EXERCISE REQUIREMENTS =>
Report back the lines in this listing that carry the string "downloads".

--- GIVEN INFORMATION Enclosed Below ---

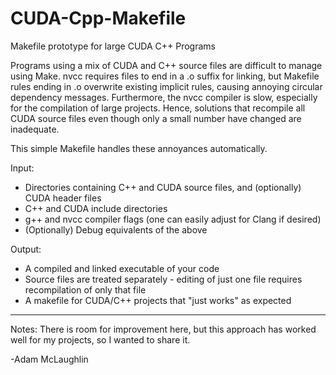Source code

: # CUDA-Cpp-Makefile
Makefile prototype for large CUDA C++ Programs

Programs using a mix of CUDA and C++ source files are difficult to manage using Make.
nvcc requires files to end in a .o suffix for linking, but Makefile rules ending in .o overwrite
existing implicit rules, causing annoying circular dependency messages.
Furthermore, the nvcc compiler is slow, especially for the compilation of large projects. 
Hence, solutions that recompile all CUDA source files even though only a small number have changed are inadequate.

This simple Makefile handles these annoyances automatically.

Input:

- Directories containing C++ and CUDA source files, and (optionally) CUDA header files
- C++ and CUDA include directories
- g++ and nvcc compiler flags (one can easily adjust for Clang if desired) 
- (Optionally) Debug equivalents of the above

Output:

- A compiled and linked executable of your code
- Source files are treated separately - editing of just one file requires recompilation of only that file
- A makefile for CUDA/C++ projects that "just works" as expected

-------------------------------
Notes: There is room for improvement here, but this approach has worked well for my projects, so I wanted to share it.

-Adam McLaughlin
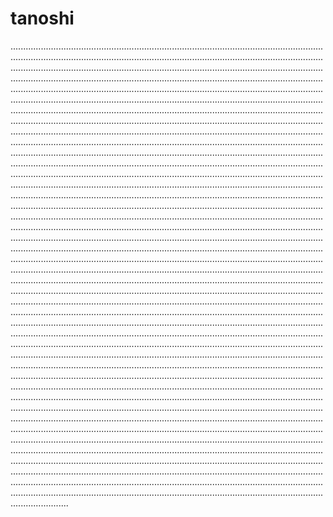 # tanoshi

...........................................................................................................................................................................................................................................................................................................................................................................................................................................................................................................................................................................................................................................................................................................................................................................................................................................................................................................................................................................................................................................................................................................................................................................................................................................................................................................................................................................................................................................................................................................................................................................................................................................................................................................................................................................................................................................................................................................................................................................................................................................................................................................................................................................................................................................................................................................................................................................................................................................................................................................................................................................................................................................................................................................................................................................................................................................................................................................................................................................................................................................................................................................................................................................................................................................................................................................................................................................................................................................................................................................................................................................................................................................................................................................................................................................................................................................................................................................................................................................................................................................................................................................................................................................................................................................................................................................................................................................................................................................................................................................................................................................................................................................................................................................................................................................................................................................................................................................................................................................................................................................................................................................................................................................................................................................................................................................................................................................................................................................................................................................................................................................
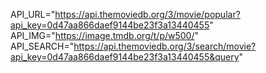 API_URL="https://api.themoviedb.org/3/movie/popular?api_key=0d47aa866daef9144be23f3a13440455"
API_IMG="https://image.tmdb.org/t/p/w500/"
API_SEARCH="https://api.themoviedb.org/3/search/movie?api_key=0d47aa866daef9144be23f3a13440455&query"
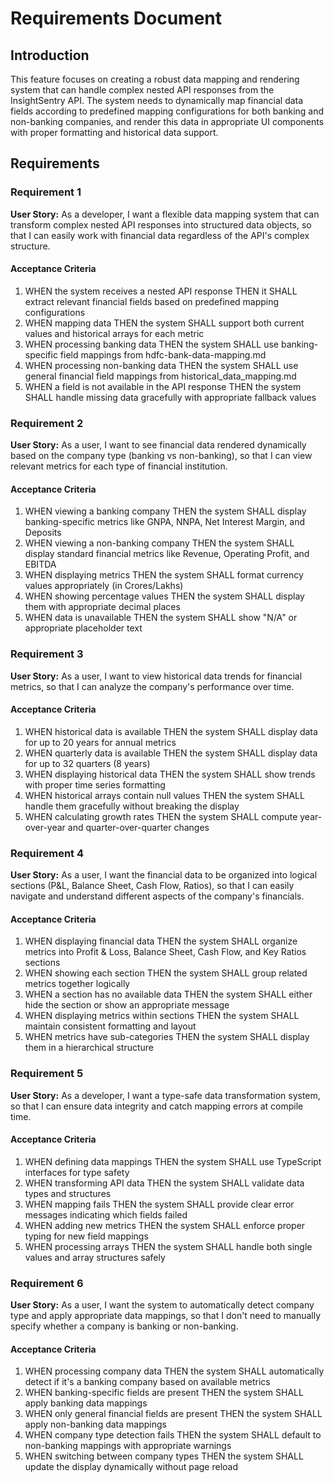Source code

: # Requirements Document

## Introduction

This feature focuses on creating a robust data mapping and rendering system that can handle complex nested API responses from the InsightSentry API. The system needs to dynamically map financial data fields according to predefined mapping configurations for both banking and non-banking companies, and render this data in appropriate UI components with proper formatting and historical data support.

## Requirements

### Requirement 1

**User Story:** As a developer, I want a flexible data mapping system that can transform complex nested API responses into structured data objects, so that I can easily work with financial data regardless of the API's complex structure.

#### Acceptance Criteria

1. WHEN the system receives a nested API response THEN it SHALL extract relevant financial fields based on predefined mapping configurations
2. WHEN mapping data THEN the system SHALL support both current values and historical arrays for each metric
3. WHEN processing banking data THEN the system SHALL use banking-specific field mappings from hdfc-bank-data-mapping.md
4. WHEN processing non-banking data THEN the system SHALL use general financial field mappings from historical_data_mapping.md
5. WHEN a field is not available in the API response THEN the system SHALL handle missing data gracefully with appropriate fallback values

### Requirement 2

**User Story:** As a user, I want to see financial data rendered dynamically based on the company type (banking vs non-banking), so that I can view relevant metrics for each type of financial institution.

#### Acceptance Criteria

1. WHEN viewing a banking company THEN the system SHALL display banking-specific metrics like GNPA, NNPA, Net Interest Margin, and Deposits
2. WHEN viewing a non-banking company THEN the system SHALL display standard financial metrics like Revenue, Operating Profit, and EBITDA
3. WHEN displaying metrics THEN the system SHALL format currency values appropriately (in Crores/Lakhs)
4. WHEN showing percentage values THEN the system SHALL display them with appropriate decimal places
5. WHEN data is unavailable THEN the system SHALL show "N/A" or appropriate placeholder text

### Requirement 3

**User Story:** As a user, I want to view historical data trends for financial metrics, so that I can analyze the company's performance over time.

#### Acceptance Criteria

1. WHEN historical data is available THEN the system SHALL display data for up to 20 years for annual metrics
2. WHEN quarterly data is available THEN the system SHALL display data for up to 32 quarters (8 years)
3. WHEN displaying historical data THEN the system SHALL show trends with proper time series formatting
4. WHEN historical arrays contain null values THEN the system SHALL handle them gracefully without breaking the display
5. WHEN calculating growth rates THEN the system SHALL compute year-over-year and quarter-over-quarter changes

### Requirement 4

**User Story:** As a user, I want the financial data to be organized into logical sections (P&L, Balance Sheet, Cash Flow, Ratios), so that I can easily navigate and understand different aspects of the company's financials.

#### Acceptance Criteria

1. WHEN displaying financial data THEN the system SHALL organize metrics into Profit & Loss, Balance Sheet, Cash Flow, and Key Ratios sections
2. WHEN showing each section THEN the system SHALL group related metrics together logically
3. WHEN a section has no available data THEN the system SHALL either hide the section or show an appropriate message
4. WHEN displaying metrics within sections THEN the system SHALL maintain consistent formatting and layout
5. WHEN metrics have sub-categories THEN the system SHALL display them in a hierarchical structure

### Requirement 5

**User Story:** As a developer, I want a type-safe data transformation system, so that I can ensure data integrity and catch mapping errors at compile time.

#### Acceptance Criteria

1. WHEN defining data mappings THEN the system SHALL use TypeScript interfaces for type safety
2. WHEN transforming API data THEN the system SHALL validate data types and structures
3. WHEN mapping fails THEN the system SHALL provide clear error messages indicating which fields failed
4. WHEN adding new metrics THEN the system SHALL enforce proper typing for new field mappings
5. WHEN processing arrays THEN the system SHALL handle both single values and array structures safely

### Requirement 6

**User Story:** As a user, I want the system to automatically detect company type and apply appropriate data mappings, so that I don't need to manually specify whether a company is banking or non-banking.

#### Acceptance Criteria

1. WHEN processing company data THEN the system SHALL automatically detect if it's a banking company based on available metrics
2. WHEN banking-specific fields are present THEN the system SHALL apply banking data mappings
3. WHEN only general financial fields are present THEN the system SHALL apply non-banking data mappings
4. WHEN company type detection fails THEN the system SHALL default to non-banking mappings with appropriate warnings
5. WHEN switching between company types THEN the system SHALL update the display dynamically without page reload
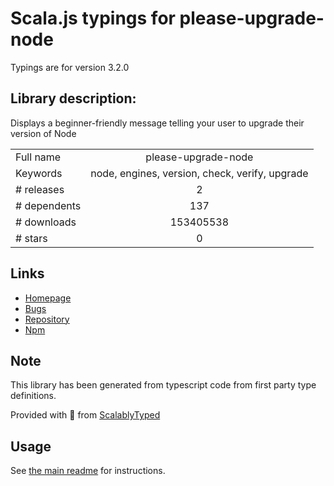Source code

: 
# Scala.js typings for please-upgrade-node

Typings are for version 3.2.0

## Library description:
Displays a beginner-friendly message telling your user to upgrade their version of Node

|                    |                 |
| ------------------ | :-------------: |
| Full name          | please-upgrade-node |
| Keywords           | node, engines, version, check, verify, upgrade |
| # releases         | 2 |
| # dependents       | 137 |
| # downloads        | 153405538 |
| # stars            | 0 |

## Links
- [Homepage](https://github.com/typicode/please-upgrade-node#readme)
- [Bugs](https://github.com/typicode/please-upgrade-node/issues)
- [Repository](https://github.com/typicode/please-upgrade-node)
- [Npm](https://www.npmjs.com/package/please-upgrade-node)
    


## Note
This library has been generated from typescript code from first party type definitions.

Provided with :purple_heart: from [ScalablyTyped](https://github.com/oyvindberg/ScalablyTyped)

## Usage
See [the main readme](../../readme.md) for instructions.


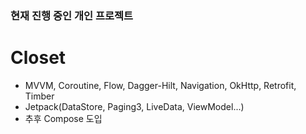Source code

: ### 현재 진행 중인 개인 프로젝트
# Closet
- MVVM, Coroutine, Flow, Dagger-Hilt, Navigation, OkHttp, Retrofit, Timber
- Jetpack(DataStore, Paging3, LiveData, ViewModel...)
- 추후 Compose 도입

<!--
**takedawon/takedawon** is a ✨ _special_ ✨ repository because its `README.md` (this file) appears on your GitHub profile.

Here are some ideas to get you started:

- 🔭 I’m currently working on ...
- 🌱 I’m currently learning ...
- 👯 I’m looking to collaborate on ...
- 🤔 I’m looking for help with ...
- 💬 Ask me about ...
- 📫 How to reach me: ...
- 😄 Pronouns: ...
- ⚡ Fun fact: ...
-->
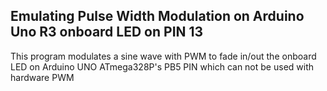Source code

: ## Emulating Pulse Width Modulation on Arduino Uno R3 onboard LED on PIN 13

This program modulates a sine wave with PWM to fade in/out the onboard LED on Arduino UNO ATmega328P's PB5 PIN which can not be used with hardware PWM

--- End of Enclosed GIVEN INFORMATION ---
--- GIVEN INFORMATION Enclosed Below ---

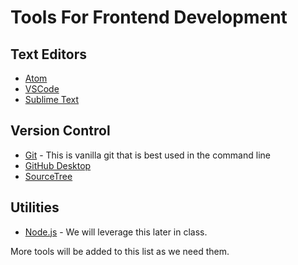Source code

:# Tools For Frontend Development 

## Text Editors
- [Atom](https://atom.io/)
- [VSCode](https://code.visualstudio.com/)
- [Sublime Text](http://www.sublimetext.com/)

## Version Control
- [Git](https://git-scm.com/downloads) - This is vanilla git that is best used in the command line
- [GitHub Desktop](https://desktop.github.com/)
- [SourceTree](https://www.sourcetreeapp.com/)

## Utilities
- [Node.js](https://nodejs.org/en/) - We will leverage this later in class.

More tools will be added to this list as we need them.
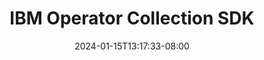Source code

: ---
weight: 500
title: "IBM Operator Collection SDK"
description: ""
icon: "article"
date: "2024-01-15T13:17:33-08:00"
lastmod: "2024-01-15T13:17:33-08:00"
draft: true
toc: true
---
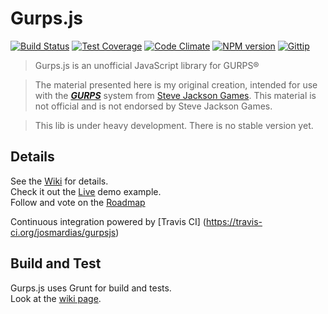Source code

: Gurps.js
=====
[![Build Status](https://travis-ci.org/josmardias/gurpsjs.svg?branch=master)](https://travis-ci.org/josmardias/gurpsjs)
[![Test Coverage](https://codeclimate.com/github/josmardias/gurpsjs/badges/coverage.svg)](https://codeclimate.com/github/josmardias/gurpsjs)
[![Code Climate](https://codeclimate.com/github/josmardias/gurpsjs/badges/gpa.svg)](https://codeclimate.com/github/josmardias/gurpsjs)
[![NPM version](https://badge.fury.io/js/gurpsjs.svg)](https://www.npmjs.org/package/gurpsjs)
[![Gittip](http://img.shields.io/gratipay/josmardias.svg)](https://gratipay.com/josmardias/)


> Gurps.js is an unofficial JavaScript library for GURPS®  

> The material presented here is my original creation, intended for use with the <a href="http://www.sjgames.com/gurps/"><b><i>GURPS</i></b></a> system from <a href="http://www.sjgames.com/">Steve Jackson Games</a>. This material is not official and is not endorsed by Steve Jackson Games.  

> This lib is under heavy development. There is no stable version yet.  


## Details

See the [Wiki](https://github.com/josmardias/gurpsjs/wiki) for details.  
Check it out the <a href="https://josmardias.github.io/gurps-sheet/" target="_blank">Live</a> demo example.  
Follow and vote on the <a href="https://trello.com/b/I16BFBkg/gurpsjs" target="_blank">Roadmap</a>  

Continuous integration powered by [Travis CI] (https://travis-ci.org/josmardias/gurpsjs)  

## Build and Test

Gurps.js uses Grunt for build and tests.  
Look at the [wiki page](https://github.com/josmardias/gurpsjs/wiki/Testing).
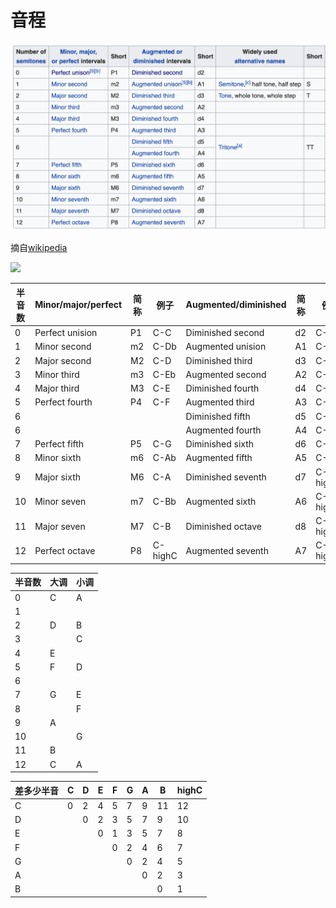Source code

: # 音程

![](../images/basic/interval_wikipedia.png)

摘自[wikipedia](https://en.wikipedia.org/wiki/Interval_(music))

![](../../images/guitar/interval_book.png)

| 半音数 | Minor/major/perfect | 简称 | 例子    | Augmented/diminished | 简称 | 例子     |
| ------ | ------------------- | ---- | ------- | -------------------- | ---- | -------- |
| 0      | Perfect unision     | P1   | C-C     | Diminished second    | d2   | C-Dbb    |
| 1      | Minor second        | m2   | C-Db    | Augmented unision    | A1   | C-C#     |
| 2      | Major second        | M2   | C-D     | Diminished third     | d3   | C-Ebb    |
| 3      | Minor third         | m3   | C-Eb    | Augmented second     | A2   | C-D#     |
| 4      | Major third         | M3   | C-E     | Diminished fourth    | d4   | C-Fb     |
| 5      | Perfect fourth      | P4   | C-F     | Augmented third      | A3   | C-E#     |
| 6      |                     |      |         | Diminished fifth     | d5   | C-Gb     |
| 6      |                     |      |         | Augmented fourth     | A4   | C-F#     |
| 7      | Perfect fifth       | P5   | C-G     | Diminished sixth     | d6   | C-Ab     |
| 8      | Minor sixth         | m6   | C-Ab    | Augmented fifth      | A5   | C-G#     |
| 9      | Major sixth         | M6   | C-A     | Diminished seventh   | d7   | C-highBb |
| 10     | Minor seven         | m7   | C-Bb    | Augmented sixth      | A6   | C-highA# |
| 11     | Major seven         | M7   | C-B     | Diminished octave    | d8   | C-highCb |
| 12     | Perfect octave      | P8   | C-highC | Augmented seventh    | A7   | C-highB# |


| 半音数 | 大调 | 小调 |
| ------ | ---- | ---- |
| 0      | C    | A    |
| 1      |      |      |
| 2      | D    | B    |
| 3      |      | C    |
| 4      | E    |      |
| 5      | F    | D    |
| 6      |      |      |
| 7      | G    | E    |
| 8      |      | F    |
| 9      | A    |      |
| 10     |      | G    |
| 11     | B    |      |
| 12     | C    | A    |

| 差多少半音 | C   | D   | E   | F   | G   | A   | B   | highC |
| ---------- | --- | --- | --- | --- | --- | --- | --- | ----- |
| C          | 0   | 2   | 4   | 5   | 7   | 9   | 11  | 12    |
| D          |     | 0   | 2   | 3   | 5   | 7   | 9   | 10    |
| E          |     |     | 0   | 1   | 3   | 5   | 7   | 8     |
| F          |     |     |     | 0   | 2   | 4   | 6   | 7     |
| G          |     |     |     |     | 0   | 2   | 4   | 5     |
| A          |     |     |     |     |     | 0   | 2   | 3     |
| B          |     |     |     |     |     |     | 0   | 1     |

--- End of Enclosed GIVEN INFORMATION ---

TASK RESPONSE =>
| # downloads        | 153405538 |
- [Git](https://git-scm.com/downloads) - This is vanilla git that is best used in the command line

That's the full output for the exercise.